I would never tell the kids this, but I feel like I’m serving out a sentence.
And I can’t even complain about it, because I brought it on myself.
***
You can complain about it.
***
I’m going to miss having you as a captive audience, Cary. Maybe when you get back to land, you can set me up with a handsome
young guy who’s headed out to sea.
***
Or a lovely young woman?
***
Huh. Maybe. I don’t know.
***
Is that still where your head is at?
***
You wondering if I’ve gone full Sappho since the last time you asked?
***
I’m just making sure I have the most current information.
***
I think I could probably date a woman. (This feels very weird to talk about. Can you talk about homosexuality on a military
computer?) Like, I don’t seem to have any emotional or physical objections? I feel very enthusiastic about women, conceptually.

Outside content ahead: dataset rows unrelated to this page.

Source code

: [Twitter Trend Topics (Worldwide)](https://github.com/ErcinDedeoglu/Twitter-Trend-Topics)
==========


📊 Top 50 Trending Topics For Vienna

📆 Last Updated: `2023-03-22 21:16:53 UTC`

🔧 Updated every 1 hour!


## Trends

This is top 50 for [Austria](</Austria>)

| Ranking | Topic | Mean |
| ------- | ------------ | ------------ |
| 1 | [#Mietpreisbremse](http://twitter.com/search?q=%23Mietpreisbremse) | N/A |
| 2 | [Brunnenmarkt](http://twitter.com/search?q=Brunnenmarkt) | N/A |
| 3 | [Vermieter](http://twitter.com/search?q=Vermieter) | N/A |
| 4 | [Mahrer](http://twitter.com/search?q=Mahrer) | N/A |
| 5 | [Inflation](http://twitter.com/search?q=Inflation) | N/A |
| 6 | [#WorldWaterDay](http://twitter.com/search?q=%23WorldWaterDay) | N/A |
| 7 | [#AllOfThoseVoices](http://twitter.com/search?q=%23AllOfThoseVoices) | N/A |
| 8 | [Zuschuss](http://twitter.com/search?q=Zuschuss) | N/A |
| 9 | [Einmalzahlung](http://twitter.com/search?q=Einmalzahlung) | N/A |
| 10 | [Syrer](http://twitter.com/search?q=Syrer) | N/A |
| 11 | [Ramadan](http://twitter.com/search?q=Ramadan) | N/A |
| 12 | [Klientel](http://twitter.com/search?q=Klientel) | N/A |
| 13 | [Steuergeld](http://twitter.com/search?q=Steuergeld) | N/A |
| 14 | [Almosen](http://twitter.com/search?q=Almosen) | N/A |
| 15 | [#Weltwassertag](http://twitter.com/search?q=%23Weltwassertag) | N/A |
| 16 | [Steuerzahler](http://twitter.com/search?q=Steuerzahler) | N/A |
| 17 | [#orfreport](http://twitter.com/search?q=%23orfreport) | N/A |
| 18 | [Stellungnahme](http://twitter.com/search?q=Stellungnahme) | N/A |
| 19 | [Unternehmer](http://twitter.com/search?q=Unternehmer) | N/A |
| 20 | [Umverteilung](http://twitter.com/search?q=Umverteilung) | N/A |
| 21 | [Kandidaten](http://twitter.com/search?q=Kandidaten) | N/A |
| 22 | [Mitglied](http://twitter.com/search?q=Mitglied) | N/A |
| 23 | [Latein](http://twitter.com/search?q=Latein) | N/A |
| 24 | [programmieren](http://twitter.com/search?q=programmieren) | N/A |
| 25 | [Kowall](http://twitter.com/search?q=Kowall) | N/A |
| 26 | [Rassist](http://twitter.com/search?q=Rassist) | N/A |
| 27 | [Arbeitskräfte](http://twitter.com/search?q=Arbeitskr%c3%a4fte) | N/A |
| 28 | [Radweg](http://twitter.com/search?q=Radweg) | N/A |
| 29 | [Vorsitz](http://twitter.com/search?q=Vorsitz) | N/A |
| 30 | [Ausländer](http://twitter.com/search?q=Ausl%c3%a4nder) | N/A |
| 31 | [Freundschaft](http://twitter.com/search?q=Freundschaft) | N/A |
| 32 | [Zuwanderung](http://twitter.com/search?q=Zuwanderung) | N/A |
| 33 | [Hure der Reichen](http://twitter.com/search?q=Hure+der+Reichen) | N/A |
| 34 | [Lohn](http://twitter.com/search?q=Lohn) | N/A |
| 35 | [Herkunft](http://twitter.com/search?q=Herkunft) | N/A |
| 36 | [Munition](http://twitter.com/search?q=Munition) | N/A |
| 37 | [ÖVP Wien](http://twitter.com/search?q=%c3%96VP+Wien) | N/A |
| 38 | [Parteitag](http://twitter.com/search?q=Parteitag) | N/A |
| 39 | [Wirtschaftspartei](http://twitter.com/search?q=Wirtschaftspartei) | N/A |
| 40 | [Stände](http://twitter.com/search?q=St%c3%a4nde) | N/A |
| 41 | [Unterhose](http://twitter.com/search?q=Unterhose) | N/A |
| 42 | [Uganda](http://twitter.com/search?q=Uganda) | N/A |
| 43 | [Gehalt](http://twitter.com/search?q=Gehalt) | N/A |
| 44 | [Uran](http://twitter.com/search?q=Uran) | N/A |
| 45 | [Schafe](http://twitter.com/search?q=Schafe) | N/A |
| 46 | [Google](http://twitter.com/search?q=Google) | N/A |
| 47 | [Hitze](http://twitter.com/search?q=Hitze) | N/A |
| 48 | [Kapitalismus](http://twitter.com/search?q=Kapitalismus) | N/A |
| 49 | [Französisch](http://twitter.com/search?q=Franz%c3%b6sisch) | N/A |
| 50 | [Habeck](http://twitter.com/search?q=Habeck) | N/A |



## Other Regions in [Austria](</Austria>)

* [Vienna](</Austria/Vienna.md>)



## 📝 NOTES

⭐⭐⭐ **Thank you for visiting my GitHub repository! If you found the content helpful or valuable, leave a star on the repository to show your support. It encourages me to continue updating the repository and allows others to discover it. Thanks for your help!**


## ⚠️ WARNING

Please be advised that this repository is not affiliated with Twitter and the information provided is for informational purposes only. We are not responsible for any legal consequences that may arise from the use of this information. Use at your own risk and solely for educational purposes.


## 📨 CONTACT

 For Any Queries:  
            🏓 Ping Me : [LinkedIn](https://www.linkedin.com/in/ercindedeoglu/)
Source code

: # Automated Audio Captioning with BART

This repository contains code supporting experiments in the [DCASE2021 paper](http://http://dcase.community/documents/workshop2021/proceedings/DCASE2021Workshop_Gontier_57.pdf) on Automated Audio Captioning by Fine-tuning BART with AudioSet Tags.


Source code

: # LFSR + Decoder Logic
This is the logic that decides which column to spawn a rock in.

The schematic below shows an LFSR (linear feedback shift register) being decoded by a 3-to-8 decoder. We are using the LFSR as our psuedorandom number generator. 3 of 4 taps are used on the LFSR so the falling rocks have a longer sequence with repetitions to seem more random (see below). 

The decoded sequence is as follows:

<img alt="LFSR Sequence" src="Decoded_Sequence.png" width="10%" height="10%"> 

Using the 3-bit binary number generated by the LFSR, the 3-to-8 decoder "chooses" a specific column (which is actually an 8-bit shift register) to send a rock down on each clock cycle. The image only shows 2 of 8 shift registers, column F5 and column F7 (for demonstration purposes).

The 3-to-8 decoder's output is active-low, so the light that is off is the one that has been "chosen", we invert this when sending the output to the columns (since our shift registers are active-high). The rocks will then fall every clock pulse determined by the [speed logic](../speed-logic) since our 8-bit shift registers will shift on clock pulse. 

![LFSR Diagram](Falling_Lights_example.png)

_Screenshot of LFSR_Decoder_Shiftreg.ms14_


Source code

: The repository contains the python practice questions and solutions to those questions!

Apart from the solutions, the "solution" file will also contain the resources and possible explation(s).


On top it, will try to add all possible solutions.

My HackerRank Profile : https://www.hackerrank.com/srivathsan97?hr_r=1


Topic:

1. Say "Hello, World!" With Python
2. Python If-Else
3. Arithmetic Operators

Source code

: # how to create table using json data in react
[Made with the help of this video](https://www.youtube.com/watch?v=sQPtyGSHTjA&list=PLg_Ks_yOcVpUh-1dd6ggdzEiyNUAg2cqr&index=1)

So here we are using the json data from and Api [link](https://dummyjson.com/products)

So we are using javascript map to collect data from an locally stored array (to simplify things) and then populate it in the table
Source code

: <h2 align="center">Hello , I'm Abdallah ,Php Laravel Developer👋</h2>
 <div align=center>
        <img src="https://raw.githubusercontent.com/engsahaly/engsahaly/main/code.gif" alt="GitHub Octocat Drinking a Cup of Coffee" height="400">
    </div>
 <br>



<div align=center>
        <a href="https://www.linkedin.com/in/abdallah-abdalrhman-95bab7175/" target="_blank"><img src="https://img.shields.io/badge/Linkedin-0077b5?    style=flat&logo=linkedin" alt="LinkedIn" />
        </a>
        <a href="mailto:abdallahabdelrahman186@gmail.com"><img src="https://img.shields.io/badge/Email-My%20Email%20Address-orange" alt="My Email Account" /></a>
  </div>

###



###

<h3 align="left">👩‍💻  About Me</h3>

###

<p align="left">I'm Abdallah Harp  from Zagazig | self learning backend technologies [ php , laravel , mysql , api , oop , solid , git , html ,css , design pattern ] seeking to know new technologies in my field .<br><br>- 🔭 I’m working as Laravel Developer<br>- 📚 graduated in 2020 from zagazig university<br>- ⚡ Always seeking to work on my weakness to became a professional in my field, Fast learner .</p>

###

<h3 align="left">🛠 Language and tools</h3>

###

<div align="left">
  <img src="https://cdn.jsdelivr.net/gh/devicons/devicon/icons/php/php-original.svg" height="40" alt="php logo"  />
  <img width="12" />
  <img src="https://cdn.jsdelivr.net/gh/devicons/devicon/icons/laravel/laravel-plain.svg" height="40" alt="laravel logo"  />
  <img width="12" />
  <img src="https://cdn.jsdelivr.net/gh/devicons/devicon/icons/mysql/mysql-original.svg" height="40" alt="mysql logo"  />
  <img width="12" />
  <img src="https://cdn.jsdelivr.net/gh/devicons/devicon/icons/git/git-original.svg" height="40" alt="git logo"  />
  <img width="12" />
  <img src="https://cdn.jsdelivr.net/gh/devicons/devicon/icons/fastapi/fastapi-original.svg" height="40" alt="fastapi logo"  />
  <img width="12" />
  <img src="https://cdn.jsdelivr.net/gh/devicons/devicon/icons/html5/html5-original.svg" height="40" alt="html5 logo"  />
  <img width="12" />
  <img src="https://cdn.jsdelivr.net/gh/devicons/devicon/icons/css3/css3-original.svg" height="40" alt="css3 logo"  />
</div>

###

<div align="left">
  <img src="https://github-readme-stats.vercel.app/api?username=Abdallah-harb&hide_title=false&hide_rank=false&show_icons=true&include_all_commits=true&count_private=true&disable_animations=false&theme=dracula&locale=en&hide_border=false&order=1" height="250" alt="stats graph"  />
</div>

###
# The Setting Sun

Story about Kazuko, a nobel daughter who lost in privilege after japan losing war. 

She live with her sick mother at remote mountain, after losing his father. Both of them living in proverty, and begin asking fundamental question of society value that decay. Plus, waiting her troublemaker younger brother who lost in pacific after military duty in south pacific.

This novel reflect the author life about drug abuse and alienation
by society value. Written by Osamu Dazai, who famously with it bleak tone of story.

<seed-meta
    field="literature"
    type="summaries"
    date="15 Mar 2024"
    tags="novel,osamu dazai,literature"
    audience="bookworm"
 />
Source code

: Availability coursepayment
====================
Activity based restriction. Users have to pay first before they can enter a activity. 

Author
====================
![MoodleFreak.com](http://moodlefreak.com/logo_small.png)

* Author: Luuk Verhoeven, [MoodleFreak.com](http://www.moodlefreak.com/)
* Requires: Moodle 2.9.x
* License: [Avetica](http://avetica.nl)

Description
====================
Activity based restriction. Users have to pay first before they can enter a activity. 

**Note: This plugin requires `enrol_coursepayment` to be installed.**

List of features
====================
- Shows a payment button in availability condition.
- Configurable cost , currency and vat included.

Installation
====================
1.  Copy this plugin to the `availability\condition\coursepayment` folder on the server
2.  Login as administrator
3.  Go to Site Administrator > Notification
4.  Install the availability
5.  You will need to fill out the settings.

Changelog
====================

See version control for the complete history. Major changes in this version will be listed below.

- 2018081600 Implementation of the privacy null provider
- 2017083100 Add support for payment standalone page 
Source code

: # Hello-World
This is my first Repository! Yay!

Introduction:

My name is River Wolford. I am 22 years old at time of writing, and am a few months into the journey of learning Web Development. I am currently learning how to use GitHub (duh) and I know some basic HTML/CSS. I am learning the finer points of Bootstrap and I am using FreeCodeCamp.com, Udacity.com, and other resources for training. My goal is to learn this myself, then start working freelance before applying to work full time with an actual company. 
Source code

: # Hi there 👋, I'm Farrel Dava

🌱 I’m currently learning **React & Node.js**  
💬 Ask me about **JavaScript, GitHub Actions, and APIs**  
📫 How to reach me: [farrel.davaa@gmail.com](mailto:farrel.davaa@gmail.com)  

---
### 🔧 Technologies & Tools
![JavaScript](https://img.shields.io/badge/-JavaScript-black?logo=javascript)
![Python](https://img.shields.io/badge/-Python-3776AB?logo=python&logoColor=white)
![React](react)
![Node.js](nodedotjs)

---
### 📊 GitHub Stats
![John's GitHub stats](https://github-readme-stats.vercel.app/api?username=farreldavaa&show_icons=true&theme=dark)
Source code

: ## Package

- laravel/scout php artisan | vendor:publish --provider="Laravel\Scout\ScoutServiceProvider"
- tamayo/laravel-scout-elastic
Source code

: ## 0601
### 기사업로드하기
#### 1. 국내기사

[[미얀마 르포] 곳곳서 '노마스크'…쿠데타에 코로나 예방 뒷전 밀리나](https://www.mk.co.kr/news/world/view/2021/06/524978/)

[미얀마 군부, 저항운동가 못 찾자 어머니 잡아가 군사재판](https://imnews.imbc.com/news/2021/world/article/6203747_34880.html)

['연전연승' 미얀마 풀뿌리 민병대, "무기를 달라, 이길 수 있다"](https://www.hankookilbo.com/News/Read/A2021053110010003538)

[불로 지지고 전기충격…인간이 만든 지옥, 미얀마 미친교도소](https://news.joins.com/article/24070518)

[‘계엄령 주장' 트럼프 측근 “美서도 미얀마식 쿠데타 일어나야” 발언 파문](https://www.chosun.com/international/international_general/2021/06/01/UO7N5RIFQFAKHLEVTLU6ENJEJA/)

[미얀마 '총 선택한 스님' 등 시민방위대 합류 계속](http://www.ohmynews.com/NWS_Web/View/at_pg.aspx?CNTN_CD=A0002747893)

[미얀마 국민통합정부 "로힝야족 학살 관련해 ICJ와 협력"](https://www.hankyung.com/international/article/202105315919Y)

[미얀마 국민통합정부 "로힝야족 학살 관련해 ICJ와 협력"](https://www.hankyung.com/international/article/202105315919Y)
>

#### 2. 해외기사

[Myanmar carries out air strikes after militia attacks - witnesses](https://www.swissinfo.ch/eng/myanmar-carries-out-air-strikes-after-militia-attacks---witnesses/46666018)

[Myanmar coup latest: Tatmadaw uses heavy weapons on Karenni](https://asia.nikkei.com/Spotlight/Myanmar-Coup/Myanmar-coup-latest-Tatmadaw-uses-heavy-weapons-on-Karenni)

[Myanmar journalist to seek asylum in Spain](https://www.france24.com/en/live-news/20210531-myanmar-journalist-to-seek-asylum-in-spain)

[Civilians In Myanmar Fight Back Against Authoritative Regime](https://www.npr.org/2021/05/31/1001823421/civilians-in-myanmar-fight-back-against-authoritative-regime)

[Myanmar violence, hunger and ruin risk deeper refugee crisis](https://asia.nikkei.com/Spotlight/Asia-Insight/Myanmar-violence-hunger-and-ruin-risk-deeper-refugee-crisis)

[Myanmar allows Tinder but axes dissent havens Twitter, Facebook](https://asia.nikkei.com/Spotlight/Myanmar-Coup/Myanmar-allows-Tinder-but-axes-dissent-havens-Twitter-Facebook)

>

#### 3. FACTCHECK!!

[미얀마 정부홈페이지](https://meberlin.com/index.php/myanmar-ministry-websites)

But, in reality, I can hardly stand anyone . Not at close range, anyway.
(I think this is getting worse as I get older... with exposure to humanity.)
It’s murder all day long trying to be patient with people and to give them the benefit of the doubt. To remember that they
probably mean well, even when they don’t do well.
And I don’t like the look of them, either. (People.) (Human beings.) Their clothes are embarrassing, and their voices are
piercing, and I never want to see their feet or their ankles or their knees or their elbows.
Maybe there are only five people in the whole world who I could stand for more than ten minutes and who I’d also like to kiss—and
maybe one or two of them are women.
***
Is one of them still Val Kilmer?
***
One of them will always be Val Kilmer.
***
Shiloh, I’m coming home when my deployment is over. I have 20 days of leave, and my plan is to spend that time in Omaha, getting
my mom’s house ready for sale.
I’m going to stay with Mikey.
I know that you and I haven’t had the best track record with face-to-face interactions—but I hope you’ll let me take you out
to lunch.
***
Cary!!
Of course!!!
I want to see you as much as you’ll let me.
Please don’t worry. We’re going to be golden, I promise.
Tell me when you’re coming. I’ll bake you a cake.